Have a look at THIS video and you'll recongnise it.


----------



## rowlers (Sep 15, 2008)

Thanks, should have really said, I have the 2.2 DCi engine!

Cheers


----------



## aussietrail (Sep 24, 2004)

Yes I realised that you have a diesel engine, as this EGR valve was the cause of some problems with the diesel exy.


----------



## The Mad Hat Man (Oct 3, 2006)

Isnt it common practice on the X-T to remove/blank off the EGR, as It is known to crud up the sytem?


----------



## rowlers (Sep 15, 2008)

I've been told that they are a pain in the ar$s generally ant just on exys. I've got some cleaner to clean the gunk out, see how it goes!


----------



## aussietrail (Sep 24, 2004)

The Mad Hat Man said:


> Isnt it common practice on the X-T to remove/blank off the EGR, as It is known to crud up the sytem?


Depends on what exhaust system you're using I guess 

Mine is fine after 6 years of driving with an upgraded exhaust system and high flow cat converter, so it's not clogging-up anything.


----------



## The Mad Hat Man (Oct 3, 2006)

I know a lot of the Mistsubishi/Vauxhall/Land Rover guys blank off the EGR and find it makes a significant improvement, both in performance and economy, particularly if any/all the crud is removed from the EGR system.

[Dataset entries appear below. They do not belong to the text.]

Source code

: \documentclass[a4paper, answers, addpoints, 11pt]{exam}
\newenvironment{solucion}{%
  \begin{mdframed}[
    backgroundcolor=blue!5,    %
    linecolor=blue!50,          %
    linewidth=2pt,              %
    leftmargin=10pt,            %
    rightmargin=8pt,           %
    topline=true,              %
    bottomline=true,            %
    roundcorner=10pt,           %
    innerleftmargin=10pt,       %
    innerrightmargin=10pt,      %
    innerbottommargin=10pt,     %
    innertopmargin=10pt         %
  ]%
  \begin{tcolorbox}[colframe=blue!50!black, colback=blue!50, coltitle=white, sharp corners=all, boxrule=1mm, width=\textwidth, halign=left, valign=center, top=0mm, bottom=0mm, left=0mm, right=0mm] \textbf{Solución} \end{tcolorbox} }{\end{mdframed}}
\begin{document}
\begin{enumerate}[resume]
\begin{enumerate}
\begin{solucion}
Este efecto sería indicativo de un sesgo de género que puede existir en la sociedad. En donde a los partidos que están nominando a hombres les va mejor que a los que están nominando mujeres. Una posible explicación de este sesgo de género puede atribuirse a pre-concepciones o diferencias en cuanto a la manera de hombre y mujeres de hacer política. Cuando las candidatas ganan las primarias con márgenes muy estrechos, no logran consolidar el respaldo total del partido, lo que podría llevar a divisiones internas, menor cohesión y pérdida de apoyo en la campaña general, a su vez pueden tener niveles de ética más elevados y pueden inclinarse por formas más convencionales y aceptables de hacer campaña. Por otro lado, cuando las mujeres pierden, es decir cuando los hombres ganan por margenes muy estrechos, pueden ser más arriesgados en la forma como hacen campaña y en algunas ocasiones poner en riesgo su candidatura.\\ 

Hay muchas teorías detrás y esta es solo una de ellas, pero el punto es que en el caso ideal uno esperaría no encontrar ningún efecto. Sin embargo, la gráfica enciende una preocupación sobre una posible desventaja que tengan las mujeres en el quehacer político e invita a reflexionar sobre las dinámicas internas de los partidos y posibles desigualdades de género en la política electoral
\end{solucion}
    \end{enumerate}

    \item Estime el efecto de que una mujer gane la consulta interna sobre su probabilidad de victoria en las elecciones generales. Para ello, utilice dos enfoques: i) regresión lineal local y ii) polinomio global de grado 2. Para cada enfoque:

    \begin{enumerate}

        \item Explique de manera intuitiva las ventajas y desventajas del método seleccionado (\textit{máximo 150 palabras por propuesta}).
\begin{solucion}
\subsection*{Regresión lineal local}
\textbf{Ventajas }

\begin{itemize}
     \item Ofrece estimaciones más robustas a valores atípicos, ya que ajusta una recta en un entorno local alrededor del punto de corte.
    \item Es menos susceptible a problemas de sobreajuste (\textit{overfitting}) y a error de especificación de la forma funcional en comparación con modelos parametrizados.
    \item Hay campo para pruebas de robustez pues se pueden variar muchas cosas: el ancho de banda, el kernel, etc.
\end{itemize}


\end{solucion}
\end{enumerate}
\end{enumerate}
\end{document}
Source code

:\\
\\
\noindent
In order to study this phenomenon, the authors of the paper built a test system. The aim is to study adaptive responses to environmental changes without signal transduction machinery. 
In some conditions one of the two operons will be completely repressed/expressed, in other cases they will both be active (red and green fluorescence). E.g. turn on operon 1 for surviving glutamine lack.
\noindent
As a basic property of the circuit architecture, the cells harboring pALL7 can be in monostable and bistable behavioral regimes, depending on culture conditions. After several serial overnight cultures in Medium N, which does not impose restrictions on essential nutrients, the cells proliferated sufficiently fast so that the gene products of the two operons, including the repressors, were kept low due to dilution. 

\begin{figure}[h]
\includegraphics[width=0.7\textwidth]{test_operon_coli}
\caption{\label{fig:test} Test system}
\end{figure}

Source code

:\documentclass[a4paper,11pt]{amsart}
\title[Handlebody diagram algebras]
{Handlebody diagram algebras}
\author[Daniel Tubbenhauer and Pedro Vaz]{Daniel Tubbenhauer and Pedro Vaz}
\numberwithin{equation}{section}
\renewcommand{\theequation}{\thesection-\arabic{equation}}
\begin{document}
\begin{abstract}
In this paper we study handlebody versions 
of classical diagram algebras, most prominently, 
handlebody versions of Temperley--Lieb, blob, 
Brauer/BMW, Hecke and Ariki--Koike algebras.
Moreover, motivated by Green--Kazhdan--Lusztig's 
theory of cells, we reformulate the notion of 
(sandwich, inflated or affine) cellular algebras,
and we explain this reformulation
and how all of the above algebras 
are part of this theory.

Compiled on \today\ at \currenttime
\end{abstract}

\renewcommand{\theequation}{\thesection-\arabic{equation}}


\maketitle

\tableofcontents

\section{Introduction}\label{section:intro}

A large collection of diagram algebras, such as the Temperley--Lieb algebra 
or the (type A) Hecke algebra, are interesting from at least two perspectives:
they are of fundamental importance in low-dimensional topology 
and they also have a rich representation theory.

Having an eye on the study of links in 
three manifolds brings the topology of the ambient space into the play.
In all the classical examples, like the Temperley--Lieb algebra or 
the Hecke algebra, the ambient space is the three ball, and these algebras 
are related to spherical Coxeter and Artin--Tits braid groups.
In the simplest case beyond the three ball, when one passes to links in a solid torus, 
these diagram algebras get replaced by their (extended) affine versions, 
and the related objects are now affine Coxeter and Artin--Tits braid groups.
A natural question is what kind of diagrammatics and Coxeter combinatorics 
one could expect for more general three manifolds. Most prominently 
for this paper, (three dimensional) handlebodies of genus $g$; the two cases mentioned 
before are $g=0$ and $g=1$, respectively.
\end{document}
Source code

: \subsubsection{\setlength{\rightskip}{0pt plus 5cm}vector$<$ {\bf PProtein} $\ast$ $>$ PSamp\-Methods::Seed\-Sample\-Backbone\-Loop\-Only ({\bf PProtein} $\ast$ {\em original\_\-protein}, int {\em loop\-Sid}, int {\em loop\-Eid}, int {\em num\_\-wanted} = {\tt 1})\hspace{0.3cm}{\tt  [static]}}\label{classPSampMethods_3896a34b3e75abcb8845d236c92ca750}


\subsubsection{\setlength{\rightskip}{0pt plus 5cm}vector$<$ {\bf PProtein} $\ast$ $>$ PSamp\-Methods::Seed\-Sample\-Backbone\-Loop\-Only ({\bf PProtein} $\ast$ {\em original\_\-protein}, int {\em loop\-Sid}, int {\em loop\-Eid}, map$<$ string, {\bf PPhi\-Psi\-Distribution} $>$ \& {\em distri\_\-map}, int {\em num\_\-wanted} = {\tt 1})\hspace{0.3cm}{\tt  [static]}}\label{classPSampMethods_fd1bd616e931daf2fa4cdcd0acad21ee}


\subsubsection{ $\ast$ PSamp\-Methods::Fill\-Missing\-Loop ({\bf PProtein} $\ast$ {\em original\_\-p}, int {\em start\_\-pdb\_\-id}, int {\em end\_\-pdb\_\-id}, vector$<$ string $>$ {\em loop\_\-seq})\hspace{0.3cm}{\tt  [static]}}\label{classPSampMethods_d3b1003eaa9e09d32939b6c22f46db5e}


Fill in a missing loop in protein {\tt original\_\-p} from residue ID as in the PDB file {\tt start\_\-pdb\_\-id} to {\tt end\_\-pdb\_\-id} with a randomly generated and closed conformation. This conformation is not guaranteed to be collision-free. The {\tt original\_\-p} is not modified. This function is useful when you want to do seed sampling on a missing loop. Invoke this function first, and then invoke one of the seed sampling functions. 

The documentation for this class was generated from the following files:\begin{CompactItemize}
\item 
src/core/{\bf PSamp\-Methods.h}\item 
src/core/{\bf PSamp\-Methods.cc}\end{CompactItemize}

Has anyone blanked off their X-T? I notice lots of kits for the above on e-bay, but none for the X-T, as yet.


----------



## TKH (May 19, 2007)

I thought the QR25DE has no EGR valve ... ???


----------



## aussietrail (Sep 24, 2004)

TKH said:


> I thought the QR25DE has no EGR valve ... ???


I stand corrected. Been spending too much time working on my wife's Mazda and I thought I saw this EGR valve in my exy when in fact it was in her Mazda.

The QR25DE does NOT have an EGR valve indeed, instead it uses large valve overlap at cruise and under engine braking to suck exhaust gas back in from the exhaust manifold.

The diesel engine does have it though.


----------



## ValBoo (May 19, 2003)

aussietrail said:


> ............The QR25DE does NOT have an EGR valve indeed, instead it uses *large valve overlap *at cruise and under engine braking *to suck exhaust gas back in from the exhaust manifold*.
> ............


Which was why there were engine failures in the early QR models because the fine particles broken away from the pre-cat core would get sucked back into the engine and "skratch away" the cylinder walls


----------



## aussietrail (Sep 24, 2004)

Exactly Marc  but in our case, replacing the ceramic core cat converter (which is part of the manifold) with a stainless steel high flow cat converter, solves this problem forever.


----------